» Extracted material:
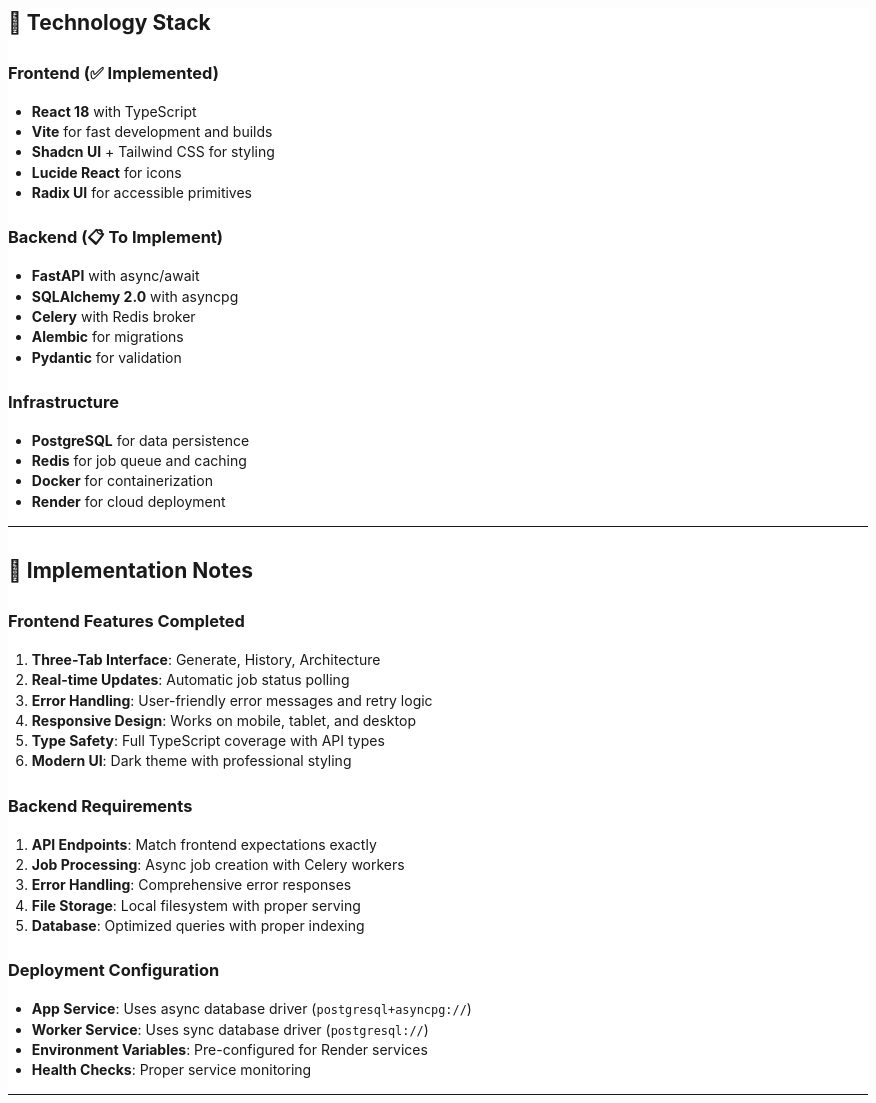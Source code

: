 
## 🔧 Technology Stack

### Frontend (✅ Implemented)
- **React 18** with TypeScript
- **Vite** for fast development and builds
- **Shadcn UI** + Tailwind CSS for styling
- **Lucide React** for icons
- **Radix UI** for accessible primitives

### Backend (📋 To Implement)
- **FastAPI** with async/await
- **SQLAlchemy 2.0** with asyncpg
- **Celery** with Redis broker
- **Alembic** for migrations
- **Pydantic** for validation

### Infrastructure
- **PostgreSQL** for data persistence
- **Redis** for job queue and caching
- **Docker** for containerization
- **Render** for cloud deployment

---

## 📝 Implementation Notes

### Frontend Features Completed
1. **Three-Tab Interface**: Generate, History, Architecture
2. **Real-time Updates**: Automatic job status polling
3. **Error Handling**: User-friendly error messages and retry logic
4. **Responsive Design**: Works on mobile, tablet, and desktop
5. **Type Safety**: Full TypeScript coverage with API types
6. **Modern UI**: Dark theme with professional styling

### Backend Requirements
1. **API Endpoints**: Match frontend expectations exactly
2. **Job Processing**: Async job creation with Celery workers
3. **Error Handling**: Comprehensive error responses
4. **File Storage**: Local filesystem with proper serving
5. **Database**: Optimized queries with proper indexing

### Deployment Configuration
- **App Service**: Uses async database driver (`postgresql+asyncpg://`)
- **Worker Service**: Uses sync database driver (`postgresql://`)
- **Environment Variables**: Pre-configured for Render services
- **Health Checks**: Proper service monitoring

---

» Problem to solve: Exactly the lines from the top of the listing through the line holding "- **Radix UI** for accessible primitives" should be repeated, with pictures left out.

» Your solution:
Source code

: 
## 🔧 Technology Stack

### Frontend (✅ Implemented)
- **React 18** with TypeScript
- **Vite** for fast development and builds
- **Shadcn UI** + Tailwind CSS for styling
- **Lucide React** for icons
- **Radix UI** for accessible primitives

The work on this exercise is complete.